In the entries below, find the line with "error from gateway)." and the line with "might be transient).". Reproduce those two lines and every line between them exactly, and nothing more.

Dataset records Start Marker

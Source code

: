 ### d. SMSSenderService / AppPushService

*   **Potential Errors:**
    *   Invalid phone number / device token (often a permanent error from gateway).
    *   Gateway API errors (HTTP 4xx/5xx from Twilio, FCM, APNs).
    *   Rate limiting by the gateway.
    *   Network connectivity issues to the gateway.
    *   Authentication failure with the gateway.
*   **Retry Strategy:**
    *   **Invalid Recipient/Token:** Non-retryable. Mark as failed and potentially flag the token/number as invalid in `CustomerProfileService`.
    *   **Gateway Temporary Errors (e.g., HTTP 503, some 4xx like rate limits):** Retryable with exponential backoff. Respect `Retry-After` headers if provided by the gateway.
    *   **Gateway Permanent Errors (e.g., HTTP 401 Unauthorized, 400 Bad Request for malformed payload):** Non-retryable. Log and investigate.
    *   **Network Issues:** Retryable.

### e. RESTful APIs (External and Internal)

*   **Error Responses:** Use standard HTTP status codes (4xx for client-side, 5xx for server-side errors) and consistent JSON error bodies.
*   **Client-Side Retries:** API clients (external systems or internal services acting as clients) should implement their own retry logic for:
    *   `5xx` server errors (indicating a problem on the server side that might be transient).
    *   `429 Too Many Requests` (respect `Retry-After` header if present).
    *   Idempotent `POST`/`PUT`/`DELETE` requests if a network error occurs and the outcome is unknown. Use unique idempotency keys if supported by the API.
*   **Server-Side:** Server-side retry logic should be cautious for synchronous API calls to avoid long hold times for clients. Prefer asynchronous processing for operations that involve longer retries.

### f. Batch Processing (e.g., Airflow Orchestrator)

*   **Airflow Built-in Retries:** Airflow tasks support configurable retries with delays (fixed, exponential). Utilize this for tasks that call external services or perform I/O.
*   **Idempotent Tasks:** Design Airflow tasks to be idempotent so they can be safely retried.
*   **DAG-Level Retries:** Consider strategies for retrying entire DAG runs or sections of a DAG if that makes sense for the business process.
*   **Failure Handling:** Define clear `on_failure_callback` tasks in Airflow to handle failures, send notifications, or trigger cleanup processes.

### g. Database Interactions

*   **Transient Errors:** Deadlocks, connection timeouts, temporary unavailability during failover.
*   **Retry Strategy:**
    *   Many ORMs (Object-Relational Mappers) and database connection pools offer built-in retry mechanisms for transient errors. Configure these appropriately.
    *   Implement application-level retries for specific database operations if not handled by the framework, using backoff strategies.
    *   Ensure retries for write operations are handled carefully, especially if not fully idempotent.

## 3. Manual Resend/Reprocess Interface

Dataset records End Marker

Your solution |
    *   Invalid phone number / device token (often a permanent error from gateway).
    *   Gateway API errors (HTTP 4xx/5xx from Twilio, FCM, APNs).
    *   Rate limiting by the gateway.
    *   Network connectivity issues to the gateway.
    *   Authentication failure with the gateway.
*   **Retry Strategy:**
    *   **Invalid Recipient/Token:** Non-retryable. Mark as failed and potentially flag the token/number as invalid in `CustomerProfileService`.
    *   **Gateway Temporary Errors (e.g., HTTP 503, some 4xx like rate limits):** Retryable with exponential backoff. Respect `Retry-After` headers if provided by the gateway.
    *   **Gateway Permanent Errors (e.g., HTTP 401 Unauthorized, 400 Bad Request for malformed payload):** Non-retryable. Log and investigate.
    *   **Network Issues:** Retryable.

### e. RESTful APIs (External and Internal)

*   **Error Responses:** Use standard HTTP status codes (4xx for client-side, 5xx for server-side errors) and consistent JSON error bodies.
*   **Client-Side Retries:** API clients (external systems or internal services acting as clients) should implement their own retry logic for:
    *   `5xx` server errors (indicating a problem on the server side that might be transient).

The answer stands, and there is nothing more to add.